* _DATA TO EXAMINE_:
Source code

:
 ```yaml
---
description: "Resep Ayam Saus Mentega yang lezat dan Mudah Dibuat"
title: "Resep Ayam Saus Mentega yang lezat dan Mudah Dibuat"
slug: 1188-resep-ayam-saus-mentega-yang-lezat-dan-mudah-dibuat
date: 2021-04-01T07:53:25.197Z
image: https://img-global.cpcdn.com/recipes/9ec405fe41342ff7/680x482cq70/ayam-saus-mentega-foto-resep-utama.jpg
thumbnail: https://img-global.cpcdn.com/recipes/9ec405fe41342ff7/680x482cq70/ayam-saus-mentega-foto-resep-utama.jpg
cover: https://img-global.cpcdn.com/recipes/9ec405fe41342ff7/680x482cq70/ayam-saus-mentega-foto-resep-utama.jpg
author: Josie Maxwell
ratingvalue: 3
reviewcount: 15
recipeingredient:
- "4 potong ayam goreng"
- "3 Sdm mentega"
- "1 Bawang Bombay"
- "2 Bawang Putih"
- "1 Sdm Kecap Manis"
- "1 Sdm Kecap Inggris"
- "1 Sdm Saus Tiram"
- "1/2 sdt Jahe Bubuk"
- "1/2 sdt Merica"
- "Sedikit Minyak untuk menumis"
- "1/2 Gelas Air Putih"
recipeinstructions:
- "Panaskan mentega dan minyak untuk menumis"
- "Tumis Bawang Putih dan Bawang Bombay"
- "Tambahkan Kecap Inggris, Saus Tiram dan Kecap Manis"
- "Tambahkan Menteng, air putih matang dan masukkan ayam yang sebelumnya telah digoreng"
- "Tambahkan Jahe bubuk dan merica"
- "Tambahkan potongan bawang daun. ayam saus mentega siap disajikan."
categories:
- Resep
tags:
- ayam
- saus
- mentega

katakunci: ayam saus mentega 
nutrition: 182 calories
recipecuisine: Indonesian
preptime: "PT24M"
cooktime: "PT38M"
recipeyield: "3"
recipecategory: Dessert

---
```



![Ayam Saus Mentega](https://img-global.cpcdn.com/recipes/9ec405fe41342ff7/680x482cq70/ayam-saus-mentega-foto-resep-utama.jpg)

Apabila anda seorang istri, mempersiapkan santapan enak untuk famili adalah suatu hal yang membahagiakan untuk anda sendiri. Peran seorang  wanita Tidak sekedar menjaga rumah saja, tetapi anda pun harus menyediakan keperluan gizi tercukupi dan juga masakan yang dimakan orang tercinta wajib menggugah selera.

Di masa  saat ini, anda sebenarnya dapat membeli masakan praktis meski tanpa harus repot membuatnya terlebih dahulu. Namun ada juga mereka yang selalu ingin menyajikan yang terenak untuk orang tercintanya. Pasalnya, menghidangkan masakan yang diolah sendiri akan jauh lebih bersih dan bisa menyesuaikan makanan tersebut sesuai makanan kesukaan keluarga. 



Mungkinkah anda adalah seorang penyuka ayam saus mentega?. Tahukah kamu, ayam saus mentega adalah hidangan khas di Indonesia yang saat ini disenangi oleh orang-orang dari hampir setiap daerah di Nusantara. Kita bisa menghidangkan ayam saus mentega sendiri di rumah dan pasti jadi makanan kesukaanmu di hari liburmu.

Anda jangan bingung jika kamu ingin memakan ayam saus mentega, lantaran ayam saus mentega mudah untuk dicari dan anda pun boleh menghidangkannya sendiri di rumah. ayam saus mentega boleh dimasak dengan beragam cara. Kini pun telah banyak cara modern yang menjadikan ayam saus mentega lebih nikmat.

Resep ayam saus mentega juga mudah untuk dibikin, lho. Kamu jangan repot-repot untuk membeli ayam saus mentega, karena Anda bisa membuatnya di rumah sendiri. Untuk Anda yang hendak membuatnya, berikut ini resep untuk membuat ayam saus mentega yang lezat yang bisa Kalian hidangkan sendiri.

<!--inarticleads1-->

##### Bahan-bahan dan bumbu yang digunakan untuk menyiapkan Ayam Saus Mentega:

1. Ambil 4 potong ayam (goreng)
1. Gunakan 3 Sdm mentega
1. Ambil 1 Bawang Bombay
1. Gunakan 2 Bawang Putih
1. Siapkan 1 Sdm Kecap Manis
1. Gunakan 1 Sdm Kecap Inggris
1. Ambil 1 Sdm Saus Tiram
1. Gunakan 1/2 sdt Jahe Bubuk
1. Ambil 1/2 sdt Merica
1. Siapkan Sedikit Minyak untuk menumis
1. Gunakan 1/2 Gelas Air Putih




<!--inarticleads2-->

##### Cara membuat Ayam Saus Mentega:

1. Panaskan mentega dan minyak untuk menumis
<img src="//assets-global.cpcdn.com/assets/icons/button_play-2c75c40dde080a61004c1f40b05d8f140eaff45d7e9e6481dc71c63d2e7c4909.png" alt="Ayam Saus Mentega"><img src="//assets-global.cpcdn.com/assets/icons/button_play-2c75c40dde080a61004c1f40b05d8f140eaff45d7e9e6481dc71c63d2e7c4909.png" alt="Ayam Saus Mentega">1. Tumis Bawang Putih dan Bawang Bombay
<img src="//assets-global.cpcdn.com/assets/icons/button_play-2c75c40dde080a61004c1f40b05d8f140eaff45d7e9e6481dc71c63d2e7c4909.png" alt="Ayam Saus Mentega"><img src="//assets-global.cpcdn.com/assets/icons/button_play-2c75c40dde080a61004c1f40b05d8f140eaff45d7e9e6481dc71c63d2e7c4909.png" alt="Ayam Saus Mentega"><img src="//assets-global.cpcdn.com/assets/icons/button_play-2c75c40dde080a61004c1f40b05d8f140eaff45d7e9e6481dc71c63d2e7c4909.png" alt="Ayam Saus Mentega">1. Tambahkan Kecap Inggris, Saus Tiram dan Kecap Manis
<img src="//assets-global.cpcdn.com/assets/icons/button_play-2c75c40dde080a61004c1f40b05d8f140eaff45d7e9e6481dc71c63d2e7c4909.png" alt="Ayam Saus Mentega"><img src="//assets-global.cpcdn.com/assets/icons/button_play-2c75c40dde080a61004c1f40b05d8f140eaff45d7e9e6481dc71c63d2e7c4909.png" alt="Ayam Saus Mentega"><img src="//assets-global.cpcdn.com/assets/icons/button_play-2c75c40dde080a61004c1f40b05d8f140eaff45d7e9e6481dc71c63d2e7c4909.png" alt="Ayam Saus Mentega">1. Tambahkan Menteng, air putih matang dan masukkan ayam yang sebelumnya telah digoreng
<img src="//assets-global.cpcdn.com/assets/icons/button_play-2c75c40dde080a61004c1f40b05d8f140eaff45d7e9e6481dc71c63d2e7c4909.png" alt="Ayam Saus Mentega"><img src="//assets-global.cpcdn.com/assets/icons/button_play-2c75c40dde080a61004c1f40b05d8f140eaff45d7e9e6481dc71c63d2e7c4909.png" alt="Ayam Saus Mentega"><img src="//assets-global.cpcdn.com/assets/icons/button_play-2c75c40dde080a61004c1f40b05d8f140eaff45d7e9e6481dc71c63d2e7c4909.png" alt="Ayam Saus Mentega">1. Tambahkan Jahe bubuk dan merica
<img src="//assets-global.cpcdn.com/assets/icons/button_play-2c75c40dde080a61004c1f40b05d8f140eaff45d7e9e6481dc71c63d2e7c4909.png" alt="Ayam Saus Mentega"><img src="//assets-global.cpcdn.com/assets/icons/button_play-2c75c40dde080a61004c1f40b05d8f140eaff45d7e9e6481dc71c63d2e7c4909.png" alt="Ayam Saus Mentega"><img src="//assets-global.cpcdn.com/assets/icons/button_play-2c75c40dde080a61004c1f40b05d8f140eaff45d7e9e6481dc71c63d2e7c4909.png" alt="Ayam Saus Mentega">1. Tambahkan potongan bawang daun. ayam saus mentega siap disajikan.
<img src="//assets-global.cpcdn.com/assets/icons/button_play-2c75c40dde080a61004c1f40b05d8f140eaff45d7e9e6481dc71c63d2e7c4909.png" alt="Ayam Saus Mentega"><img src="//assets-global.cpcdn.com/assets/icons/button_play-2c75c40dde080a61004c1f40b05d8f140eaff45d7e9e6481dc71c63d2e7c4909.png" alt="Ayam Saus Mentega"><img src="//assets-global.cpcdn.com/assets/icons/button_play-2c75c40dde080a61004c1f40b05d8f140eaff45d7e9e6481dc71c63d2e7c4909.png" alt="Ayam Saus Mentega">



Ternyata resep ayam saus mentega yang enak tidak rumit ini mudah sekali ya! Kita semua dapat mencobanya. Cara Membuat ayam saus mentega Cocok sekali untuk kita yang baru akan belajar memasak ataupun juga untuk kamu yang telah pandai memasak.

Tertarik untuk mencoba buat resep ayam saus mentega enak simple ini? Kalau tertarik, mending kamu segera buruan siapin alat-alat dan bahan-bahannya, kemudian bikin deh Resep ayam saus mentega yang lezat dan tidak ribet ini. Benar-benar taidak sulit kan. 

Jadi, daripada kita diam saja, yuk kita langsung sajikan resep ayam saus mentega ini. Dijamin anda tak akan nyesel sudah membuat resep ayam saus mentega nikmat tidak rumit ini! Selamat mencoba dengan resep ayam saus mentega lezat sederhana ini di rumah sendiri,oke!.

* _WHAT IS EXPECTED_: Provide the number of lines in the listing where the string "bisa" is found, and nothing besides.

* _ANSWER BOX_: 3